Она приколола шляпу булавкой и взяла ручное зеркальце, чтобы посмотреть, как шляпа сидит сзади.
— Нет!
— По-моему, вам давно пора развестись! Или я ошибаюсь?
— Я не могу развестись с Андерсом.
Он схватил полотенце и, вытирая руки, грозно двинулся к ней:
— Можно узнать, почему?
— Я никогда не опозорю брата, от которого видела только добро.
— Боже милостивый, так ты вышла замуж за брата? Но ты уже много лет не занималась кровосмешением. К тому же ты опозорила его, когда уехала из Рейнснеса.
— Замолчи!
Дина приложила палец к его губам и покачала головой.
— Какого черта! Должна же ты наконец принять решение! Поезжай домой, поговори с ним. Андерс — старый человек, он все поймет. А потом мы поедем в Берлин и поженимся.
— Потом? После чего?..
— После того, как ты поймешь, что поступила правильно, съездив туда, побывав в Рейнснесе и разведясь с человеком, до которого тебе нет дела.
— Аксель, ты всегда забываешь одну вещь.
— Какую?
— Не в твоей власти изменить мою жизнь или мои мысли. И, между прочим, мне есть дело до Андерса.

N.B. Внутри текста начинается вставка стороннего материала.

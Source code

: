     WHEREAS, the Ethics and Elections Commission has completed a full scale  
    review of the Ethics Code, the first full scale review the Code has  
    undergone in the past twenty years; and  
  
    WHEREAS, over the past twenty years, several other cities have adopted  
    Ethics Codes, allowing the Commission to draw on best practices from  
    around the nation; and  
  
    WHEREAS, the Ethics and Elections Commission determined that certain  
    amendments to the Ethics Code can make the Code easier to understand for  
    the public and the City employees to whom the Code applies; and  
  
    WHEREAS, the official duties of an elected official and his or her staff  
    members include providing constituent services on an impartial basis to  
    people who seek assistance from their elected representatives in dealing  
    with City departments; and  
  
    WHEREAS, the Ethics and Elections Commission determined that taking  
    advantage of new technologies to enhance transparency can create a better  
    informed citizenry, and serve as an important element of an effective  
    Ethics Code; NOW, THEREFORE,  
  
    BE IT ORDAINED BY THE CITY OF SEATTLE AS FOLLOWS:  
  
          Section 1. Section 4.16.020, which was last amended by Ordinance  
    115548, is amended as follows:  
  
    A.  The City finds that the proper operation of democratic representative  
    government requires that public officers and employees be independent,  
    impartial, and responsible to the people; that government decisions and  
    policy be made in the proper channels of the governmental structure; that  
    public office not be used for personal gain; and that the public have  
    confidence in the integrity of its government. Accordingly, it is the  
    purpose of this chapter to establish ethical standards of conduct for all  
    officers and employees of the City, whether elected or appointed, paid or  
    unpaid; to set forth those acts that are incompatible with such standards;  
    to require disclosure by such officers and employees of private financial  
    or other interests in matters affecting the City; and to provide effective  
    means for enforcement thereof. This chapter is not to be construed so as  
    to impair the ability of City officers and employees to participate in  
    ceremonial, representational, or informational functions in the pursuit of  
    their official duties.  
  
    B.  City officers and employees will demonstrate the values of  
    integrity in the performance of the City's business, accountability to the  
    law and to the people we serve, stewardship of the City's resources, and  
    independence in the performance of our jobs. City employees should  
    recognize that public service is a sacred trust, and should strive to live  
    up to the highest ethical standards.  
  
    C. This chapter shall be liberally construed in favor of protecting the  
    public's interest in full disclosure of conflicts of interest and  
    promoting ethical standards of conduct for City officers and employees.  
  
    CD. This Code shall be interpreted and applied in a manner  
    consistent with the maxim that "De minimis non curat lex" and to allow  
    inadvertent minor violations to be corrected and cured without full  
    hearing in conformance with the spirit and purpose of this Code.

— Ну ладно, не будем спорить. Поезжай одна. И выбери наконец! Меня… или его. Раз и навсегда!
— Если не ошибаюсь, такой разговор или очень похожий у нас с тобой уже был. В прошлый раз. После прошлого письма.
— Черт!
— Впрочем, маленькая разница все же есть.
— Какая?
— На этот раз я все-таки поеду. Этим же летом. И одна.
Аксель этого не ждал. Он смял полотенце и швырнул его в стену. Потом пересек комнату, схватил пальто и шляпу и, не дав себе времени надеть их, вылетел за дверь.